Look for the line containing "[flags]), type: netlink, set" in the entries below, then print that line and all that follow it exactly.

■ Plain-text document sources ■
◆ ◆ ◆ ◆ ◆
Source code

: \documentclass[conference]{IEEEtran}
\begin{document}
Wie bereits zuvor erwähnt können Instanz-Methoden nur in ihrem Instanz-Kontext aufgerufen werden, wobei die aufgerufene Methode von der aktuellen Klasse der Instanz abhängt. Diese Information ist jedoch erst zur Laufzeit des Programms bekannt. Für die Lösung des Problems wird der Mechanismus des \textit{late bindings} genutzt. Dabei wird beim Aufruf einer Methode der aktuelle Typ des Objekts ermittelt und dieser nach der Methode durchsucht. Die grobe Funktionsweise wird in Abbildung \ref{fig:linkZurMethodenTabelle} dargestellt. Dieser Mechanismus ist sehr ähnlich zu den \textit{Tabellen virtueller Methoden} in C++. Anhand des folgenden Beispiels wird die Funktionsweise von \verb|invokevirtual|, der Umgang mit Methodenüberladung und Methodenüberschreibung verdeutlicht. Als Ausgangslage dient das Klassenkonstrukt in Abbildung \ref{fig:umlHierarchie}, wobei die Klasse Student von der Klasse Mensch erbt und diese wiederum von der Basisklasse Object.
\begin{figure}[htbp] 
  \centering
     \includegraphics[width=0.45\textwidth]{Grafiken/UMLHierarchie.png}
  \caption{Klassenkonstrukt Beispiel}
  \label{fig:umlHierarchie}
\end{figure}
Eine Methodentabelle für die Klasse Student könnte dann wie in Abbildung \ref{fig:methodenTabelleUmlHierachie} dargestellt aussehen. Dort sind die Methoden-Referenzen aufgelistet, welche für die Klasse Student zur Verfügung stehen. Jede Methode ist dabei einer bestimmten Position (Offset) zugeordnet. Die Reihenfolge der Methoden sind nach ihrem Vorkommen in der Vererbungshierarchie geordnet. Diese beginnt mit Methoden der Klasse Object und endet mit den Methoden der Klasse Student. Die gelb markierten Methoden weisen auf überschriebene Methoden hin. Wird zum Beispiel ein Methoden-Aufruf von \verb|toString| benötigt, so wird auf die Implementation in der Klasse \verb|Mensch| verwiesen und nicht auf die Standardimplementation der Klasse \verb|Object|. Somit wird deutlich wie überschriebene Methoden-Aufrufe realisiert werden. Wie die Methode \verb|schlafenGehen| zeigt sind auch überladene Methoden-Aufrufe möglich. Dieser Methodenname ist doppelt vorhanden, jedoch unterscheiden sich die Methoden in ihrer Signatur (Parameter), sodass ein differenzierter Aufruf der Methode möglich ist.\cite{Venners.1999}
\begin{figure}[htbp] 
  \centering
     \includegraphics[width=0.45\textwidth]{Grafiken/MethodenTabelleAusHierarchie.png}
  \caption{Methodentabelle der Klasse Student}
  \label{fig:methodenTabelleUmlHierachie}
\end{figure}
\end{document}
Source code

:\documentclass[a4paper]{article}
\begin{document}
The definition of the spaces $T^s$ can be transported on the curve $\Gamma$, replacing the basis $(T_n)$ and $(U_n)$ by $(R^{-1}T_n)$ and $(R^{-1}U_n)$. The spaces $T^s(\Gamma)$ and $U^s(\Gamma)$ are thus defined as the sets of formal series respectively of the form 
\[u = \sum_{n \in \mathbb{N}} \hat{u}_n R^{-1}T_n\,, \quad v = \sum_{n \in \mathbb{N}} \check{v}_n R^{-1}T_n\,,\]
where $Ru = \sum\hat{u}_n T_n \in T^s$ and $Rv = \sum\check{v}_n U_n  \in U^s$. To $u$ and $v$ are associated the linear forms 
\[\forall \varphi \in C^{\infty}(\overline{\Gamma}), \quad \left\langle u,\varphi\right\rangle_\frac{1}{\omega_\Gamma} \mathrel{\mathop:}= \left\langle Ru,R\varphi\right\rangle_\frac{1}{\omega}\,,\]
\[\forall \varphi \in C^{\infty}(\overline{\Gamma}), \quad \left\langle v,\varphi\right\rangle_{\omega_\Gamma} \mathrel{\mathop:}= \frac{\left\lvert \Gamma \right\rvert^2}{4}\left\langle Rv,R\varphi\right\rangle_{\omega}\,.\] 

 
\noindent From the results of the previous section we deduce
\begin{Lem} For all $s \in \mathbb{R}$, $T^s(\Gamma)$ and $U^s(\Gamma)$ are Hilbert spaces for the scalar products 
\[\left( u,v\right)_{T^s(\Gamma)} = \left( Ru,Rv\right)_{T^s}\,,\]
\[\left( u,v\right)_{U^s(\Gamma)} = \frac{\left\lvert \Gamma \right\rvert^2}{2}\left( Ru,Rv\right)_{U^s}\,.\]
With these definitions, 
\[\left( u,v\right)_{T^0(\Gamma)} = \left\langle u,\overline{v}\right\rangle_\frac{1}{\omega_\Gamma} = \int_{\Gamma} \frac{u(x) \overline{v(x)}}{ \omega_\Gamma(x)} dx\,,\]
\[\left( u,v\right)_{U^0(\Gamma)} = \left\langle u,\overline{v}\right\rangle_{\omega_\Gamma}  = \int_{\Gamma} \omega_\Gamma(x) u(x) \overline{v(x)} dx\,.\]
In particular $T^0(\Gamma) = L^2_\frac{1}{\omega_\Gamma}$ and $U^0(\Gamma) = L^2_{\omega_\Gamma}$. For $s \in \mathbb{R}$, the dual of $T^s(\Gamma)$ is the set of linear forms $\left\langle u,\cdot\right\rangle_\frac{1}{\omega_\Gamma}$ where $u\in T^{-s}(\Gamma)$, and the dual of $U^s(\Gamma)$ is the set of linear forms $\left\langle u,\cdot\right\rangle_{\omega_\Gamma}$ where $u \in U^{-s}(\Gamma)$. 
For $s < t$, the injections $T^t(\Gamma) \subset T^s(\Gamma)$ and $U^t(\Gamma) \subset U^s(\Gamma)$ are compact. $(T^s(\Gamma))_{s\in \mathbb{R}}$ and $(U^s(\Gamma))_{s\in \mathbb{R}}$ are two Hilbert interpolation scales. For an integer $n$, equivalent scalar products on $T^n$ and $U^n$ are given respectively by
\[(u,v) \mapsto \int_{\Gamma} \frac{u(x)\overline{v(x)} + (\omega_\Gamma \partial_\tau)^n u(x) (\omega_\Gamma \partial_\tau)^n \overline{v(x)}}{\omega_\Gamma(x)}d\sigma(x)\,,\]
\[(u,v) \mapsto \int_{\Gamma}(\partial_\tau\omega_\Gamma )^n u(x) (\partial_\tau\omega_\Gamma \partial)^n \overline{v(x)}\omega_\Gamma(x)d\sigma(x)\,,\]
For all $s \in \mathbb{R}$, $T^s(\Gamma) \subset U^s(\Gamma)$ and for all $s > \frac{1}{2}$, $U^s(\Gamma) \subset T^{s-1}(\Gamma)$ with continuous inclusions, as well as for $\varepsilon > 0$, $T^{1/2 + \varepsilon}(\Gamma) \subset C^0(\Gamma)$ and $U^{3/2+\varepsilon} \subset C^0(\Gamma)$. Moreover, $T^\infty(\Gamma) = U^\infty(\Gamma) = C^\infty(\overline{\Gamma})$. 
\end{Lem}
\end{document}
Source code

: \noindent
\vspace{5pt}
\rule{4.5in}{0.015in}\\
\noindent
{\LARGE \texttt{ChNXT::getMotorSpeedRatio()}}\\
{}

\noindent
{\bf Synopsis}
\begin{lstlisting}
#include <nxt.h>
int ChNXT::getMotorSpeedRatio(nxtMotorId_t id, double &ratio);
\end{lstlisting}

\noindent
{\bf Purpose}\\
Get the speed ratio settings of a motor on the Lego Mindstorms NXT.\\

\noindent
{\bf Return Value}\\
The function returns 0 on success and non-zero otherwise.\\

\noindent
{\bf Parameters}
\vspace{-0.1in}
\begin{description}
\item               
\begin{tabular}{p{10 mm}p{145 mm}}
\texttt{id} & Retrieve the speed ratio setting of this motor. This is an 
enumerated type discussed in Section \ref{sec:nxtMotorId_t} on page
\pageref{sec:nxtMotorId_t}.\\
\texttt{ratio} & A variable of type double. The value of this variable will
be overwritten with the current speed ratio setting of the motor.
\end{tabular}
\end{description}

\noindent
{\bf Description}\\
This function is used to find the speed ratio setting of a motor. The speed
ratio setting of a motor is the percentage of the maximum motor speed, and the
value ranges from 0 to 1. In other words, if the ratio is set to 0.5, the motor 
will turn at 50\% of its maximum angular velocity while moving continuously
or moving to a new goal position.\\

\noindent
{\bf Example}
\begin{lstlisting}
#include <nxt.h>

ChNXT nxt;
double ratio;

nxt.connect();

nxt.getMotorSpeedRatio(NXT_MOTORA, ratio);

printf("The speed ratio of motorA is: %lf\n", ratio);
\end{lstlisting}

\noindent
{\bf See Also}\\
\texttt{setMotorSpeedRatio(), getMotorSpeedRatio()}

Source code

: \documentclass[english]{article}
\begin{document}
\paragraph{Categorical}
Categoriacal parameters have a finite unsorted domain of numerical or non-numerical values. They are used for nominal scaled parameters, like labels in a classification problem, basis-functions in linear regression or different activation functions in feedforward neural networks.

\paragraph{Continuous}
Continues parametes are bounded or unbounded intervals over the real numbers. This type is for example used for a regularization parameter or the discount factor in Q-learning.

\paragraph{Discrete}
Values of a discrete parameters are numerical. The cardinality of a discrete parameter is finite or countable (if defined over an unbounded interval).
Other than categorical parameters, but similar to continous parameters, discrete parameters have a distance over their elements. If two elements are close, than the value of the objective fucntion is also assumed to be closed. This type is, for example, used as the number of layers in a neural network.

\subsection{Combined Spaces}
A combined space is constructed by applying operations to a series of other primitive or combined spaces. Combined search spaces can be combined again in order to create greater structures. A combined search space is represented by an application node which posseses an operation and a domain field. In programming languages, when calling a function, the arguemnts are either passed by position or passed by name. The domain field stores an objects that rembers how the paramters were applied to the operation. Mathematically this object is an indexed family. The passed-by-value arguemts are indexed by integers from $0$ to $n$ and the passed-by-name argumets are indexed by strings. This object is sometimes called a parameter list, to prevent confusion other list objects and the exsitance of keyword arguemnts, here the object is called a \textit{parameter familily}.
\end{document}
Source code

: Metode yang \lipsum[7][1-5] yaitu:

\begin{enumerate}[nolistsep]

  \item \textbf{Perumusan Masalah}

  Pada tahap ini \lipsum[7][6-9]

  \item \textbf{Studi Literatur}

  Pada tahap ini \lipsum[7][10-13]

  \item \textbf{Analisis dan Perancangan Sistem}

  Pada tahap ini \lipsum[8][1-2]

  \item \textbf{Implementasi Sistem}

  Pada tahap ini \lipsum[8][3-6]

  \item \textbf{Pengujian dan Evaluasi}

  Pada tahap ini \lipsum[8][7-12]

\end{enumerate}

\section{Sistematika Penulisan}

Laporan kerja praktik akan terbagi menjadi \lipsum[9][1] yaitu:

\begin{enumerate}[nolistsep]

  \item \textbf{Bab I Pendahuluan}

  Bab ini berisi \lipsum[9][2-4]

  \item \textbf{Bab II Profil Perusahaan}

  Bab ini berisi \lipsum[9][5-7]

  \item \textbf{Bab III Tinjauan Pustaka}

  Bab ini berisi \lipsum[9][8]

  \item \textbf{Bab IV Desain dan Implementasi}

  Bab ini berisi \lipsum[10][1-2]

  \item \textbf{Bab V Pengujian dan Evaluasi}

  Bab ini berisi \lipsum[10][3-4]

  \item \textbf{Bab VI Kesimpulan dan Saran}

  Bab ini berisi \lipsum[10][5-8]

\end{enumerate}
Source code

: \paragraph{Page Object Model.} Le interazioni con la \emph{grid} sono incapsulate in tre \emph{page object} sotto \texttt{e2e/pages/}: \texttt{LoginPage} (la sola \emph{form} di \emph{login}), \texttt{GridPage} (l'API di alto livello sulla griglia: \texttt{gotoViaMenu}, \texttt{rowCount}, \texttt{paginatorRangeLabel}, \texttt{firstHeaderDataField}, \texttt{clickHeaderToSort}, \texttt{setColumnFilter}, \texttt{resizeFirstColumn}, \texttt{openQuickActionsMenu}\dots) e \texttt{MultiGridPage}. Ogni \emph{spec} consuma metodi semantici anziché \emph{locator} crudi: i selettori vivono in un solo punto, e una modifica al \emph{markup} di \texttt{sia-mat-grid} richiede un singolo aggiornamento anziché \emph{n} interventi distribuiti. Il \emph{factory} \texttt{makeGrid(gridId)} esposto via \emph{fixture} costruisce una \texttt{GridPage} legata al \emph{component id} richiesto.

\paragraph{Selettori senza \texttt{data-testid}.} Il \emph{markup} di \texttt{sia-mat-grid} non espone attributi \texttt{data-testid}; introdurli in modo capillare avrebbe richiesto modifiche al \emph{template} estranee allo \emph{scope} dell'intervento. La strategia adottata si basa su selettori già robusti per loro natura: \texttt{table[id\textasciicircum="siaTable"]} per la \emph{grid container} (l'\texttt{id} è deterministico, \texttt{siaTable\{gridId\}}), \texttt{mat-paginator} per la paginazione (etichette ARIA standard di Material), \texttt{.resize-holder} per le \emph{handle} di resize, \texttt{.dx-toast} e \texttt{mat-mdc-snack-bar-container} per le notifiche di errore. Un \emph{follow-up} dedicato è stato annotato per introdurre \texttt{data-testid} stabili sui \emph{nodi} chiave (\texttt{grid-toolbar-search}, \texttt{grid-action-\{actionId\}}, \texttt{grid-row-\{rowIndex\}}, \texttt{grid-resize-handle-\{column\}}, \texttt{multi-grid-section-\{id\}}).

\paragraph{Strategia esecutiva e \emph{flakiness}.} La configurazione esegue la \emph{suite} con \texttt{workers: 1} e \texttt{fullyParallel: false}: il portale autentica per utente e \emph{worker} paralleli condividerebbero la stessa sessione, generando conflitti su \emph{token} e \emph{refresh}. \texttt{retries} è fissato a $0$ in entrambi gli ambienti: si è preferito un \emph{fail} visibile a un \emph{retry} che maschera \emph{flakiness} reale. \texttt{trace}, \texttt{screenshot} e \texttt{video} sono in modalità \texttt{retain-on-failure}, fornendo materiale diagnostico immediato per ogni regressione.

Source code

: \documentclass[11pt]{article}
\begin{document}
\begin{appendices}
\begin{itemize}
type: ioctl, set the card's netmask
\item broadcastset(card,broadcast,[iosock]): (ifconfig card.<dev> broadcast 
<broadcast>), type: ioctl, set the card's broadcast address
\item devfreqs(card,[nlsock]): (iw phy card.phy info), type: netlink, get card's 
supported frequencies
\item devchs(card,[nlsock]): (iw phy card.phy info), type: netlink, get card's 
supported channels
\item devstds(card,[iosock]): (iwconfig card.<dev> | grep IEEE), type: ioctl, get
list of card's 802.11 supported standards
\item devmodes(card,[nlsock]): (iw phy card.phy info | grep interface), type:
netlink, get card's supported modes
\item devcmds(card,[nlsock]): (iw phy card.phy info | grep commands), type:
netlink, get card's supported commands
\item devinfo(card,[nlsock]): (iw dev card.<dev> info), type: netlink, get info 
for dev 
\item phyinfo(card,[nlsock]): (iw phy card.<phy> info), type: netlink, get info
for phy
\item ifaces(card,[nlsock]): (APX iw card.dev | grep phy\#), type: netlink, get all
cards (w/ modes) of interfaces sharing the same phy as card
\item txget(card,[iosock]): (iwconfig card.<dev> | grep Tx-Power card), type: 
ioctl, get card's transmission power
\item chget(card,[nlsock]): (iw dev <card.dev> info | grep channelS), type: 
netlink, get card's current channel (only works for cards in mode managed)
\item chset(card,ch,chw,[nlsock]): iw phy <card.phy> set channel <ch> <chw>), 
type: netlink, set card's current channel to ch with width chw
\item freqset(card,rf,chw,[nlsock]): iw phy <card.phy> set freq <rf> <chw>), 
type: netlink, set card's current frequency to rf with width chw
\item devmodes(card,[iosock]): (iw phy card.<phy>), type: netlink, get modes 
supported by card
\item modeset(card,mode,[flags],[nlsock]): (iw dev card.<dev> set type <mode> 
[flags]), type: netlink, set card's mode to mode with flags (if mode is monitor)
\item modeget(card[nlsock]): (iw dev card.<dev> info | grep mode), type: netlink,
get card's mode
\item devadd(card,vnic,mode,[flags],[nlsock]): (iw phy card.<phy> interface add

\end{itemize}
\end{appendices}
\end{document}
◆ ◆ ◆ ◆ ◆
■ Result ■
[flags]), type: netlink, set card's mode to mode with flags (if mode is monitor)
\item modeget(card[nlsock]): (iw dev card.<dev> info | grep mode), type: netlink,
get card's mode
\item devadd(card,vnic,mode,[flags],[nlsock]): (iw phy card.<phy> interface add

\end{itemize}
\end{appendices}
\end{document}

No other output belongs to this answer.